Tier V — Veiled Racism

a)  Victim Blaming — If you believe that people should address the problems of their community and that they are responsible for their own actions, you are a white supremacist.

b)  Paternalism — If you offer suggestions for minorities to solve the problems of their community, you are a white supremacist.

c)  English Only Initiatives — The ability of a nation’s people to communicate using a common language is near a foundational element of societal success and a keystone for individuals to succeed in society.  That seems like a valid, non-racist basis to require that everyone learn the English language in this country.

d)  Euro-centric Curriculum —  This is nothing more than reverse racism.  Unless one can articulate how substituting X for Y acts as an improvement to our society, then this is nothing more than intentionally destroying the common culture of a nation founded in Western civilization because of identity politics.

e)  Claiming reverse racism — To point out that the progressives are attacking whites on the basis of their skin color alone — which is all the white supremacy movement is — is itself an act of white supremacy.  Apparently, though, while the professor does not make this point, it appears that the progressive left defends itself against charges of racism by claiming minority status.  Somehow, being a minority in proggie land means that obscene racism is not truly racist.  This is all part of the redefinition of “racism” into a purely white, original sin.

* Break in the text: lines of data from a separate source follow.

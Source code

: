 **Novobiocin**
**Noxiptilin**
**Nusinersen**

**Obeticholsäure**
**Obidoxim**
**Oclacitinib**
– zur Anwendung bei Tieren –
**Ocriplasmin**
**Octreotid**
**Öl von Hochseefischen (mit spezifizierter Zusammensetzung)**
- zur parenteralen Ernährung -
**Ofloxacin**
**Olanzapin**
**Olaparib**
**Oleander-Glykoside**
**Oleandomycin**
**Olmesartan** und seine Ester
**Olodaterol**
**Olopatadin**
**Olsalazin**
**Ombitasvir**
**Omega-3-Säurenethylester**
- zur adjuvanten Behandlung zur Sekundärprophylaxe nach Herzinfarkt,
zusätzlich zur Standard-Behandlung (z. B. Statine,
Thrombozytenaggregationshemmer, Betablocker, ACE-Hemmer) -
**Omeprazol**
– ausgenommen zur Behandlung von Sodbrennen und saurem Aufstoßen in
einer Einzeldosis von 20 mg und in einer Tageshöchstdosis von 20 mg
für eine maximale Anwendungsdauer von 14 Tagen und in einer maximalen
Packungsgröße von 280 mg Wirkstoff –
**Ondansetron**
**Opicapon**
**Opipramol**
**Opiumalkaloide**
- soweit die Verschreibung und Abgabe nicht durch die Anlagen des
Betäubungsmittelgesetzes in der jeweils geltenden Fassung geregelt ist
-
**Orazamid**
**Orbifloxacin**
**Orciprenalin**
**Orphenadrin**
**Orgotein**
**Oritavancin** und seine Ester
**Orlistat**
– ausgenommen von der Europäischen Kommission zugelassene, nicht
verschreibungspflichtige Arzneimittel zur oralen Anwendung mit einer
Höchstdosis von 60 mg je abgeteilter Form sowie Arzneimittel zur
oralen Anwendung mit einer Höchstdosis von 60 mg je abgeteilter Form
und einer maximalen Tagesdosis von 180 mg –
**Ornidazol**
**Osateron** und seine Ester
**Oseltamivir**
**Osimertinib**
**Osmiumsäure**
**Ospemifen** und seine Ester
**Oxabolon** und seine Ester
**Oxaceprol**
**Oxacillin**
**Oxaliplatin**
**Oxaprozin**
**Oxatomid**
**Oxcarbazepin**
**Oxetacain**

f)  Tone Policing —  So telling a minority to tone down if that person is emoting so that you can have an exchange of ideas is racist because . . . minorities can’t control their emotions?

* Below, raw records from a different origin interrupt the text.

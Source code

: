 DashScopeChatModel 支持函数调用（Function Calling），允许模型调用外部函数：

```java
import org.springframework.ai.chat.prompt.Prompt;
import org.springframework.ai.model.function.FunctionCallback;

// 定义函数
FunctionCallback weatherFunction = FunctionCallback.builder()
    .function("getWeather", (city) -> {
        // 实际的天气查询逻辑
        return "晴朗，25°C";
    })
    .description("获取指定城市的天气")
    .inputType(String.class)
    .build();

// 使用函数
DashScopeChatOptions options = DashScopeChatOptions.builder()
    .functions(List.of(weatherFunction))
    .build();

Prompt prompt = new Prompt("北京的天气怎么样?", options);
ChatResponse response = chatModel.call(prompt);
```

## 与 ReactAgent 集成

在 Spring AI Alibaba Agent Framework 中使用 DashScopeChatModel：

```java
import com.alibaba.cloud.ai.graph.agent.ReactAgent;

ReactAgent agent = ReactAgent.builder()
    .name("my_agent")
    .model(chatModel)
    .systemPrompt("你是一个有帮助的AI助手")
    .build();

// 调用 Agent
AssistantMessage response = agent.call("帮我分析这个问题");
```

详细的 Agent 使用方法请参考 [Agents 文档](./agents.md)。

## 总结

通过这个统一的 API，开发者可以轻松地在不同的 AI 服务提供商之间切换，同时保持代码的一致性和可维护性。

g)  Cultural Appropriation — To borrow from another culture because one appreciates something is about as far from racism as one could act.  How that becomes an act of “white supremacy” is beyond my ken.

h)  Tokenism — So having minority friends is now “white supremacy?”

Tier VI — Minimization

a)  Denying you are a white supremacist — This may seem completely insane, but to be white and deny your white supremacy is proof that you are a white supremacist.  No less than the NYT has proclaimed that in “The Heartbeat of Racism Is Denial.”

b)  Colorblindness — Treating a minority the same as everyone else — the very antithesis of racism — is proof that you are a white supremacist.

c)  Not believing the experiences of people of color —  If you question a person’s narrative or point out that the person’s subjective feelings are not the same as objective facts . . . you are a white supremacist.

d)  Post-Racial Society — I’m not quite sure what the professor means by that, but I am assuming that she means that to posit a post-racial society as the goal for America, as Martin Luther King did, is “white supremacy.”  The goal of progressives is an identity centric society where a critical mass of the identities vote proggie.

Tier VII — Indifference

a)  Remaining Apolitical — This is binary.  You either join the progressives and buy into their obscene canards or you are a white supremacist, even if you could care less about race.


“White Supremacy” is an obscene dark fantasy.  But Project 1619 and the MSM at large are all engaged in pushing this canard.  There is not a single major outlet outside of Fox not running with it.  It is an effort to balkanize and turn our nation from a melting pot into a state based on tribalism permanantly ruled by progressives.  With this latest foray into “white supremacy,” progressives will either keep this obscene dark fantasy of racism in America alive, or progressives will lose any hope of regaining political power.  It will be the ruin of our nation if they succeed.